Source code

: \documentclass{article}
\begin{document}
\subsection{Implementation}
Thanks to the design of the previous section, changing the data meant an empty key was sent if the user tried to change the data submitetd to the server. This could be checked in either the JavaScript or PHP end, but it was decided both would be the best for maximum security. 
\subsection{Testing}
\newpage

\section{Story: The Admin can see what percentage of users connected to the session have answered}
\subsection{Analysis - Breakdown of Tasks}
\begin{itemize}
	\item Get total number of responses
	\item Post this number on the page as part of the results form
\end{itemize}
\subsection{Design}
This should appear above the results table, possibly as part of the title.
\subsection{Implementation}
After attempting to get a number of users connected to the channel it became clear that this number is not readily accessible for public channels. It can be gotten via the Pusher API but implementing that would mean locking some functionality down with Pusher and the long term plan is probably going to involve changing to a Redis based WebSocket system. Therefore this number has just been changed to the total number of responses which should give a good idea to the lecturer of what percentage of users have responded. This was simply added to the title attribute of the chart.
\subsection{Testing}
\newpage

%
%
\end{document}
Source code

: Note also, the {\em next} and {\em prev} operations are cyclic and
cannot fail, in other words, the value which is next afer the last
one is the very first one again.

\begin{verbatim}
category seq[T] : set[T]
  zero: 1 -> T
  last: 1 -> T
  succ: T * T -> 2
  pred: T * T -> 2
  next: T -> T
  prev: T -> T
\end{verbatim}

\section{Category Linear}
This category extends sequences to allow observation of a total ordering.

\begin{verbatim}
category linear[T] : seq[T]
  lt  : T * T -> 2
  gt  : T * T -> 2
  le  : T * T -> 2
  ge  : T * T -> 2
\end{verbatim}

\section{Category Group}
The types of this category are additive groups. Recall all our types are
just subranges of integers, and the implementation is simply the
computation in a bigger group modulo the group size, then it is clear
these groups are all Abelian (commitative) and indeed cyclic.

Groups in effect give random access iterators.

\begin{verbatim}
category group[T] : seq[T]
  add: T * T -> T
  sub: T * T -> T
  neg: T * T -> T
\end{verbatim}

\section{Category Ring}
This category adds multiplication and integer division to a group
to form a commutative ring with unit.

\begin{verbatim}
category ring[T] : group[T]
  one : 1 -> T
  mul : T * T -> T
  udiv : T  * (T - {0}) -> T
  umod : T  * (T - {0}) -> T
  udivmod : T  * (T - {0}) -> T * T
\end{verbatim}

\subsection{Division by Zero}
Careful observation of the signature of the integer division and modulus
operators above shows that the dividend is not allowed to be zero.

#####

What lines in the material above include "form"? Copy every one of them.

--- Response to the exercise ---
	\item Post this number on the page as part of the results form
to form a commutative ring with unit.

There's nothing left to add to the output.